Three things make this dramatically more secure:

httpOnly

The browser includes the cookie in requests automatically, but JavaScript literally cannot access it. Not through document.cookie, not through any API. XSS can't steal what XSS can't see.

Scoped paths

The refresh token cookie is scoped to /api/v1/auth. It's only sent when hitting the auth endpoints — login, refresh, logout. It never travels with regular API calls. Even if an attacker MITM'd a regular API request, they wouldn't see the refresh token.

SameSite: lax

The cookie is only sent with same-site requests and top-level navigations. A malicious page on another domain can't trigger authenticated API calls on the user's behalf. This is your CSRF protection, built into the cookie itself.

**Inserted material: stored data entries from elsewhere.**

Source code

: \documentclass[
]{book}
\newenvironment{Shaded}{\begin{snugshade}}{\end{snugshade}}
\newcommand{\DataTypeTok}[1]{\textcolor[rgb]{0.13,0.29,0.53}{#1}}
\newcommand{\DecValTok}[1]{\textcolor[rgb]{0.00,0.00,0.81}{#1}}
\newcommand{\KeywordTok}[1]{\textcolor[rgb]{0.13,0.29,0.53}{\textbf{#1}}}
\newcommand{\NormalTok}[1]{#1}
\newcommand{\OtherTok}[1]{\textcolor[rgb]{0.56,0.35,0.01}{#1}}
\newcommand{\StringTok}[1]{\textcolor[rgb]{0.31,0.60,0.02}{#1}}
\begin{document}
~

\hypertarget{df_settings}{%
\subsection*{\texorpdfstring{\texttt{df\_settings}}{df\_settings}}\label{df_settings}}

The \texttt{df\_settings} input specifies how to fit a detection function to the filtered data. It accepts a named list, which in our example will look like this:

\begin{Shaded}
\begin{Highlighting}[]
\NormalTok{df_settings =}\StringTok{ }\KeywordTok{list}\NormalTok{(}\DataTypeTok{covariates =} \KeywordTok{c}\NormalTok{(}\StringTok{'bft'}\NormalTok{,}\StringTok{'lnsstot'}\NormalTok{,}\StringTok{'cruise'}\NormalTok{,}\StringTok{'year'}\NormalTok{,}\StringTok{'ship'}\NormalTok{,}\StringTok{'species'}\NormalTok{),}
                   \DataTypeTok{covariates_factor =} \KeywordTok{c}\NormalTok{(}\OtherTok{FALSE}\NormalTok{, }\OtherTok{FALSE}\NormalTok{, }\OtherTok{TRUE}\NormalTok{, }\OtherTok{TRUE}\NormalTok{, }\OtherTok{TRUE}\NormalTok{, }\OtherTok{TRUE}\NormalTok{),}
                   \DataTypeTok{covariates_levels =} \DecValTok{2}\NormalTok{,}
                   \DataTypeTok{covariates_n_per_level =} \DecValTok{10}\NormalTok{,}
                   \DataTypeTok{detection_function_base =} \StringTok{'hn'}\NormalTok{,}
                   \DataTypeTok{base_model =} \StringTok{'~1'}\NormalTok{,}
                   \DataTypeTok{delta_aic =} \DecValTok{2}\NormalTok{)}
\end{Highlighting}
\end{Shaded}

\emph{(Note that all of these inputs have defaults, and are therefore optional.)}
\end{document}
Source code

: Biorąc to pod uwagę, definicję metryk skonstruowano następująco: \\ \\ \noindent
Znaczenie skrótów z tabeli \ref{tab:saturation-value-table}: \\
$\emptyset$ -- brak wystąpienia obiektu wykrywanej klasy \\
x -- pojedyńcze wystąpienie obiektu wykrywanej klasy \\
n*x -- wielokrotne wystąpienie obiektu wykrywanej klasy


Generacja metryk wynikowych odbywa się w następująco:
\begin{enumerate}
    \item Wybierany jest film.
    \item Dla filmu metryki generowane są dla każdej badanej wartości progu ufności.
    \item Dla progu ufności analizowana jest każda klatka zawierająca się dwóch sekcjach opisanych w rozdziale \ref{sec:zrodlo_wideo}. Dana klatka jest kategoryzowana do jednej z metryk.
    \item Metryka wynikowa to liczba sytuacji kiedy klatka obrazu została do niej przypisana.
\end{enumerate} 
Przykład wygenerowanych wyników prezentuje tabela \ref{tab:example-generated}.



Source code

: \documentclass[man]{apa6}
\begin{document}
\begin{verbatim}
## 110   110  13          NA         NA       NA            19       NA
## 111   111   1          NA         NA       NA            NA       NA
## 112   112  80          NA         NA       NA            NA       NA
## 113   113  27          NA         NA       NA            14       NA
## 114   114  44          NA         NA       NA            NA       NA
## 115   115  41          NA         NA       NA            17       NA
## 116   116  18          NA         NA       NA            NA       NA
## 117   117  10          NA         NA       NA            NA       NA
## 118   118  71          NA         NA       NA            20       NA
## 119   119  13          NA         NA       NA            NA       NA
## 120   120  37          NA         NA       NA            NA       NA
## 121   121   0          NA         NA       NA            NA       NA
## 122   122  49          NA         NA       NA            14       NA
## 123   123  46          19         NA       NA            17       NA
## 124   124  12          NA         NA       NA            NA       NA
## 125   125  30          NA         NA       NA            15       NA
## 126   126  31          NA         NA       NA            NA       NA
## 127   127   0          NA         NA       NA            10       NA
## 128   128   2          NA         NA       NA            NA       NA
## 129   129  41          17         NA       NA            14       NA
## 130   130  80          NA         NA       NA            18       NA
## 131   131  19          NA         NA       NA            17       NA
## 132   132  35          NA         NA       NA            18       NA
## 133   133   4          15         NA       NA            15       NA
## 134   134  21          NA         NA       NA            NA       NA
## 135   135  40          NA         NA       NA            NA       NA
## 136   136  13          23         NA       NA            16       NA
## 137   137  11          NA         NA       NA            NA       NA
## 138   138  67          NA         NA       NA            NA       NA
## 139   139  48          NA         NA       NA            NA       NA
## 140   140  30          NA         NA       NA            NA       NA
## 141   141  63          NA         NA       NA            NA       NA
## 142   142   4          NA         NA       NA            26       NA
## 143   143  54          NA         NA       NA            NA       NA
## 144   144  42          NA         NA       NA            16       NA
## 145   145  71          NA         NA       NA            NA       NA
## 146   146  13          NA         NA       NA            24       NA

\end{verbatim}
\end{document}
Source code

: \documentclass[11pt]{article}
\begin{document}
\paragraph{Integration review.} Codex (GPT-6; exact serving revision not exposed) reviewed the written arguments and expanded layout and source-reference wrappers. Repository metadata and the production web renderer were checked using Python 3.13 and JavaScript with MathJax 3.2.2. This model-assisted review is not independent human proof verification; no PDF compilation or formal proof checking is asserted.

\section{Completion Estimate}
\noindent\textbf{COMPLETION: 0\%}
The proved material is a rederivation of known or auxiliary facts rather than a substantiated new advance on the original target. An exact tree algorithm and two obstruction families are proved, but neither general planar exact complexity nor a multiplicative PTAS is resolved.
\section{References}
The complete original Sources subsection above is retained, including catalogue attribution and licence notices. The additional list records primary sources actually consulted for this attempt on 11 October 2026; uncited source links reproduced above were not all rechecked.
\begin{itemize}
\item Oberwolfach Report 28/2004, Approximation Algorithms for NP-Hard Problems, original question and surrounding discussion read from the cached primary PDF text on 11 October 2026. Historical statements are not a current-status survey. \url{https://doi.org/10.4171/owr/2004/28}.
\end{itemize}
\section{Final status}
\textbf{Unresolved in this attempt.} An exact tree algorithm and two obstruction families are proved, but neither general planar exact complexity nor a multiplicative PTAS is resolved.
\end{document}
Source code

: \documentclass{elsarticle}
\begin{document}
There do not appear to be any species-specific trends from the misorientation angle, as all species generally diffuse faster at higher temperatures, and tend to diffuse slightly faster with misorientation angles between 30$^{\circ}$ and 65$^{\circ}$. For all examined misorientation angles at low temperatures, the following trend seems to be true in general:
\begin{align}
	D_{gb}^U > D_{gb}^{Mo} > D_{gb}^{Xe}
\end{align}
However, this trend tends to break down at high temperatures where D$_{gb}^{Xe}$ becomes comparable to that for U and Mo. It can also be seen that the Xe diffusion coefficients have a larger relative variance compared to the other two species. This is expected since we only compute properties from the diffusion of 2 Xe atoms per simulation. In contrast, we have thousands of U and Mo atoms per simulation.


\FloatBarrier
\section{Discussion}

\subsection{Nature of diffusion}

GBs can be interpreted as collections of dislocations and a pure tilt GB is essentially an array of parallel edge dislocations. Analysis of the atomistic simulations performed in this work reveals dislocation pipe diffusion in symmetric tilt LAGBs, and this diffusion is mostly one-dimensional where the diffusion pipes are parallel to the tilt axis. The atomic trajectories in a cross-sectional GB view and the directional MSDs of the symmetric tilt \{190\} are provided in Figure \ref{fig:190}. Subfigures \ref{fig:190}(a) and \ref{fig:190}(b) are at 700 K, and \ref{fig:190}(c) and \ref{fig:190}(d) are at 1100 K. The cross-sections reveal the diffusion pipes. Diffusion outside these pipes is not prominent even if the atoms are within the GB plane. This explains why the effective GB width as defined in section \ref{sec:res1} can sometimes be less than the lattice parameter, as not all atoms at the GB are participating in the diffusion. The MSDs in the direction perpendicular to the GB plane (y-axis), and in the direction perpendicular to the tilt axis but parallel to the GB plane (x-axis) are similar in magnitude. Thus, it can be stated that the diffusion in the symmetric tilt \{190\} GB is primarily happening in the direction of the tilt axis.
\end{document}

Was this a fun migration at midnight? No. Did it require changing every fetch call to include credentials: 'include'? Yes. Was it worth it? Absolutely. Some things you don't cut corners on just because the deadline is close.

Photos That Can't Be Stolen

Let me walk you through how a face photo travels through FaceVault, because I think the journey tells the story better than any privacy policy could.

Capture: camera to server, nothing in between

When the user takes a selfie in the webapp, the camera frame goes: canvas.drawImage()canvas.toBlob()upload(). The photo is captured, compressed to JPEG, and uploaded in one motion. It's never stored on the device. It's never cached in the browser. It's never displayed back to the user. Capture and upload. That's it.

Validation: JPEG or nothing

Before we write a single byte to disk, we check the magic bytes. If the first three bytes aren't FF D8 FF — the JPEG file signature — the upload is rejected. No SVGs with embedded scripts. No HTML files renamed to .jpg. No polyglot files. We also enforce a hard 5 MB limit before the file touches disk. This isn't just about storage — it's about preventing upload-based attacks.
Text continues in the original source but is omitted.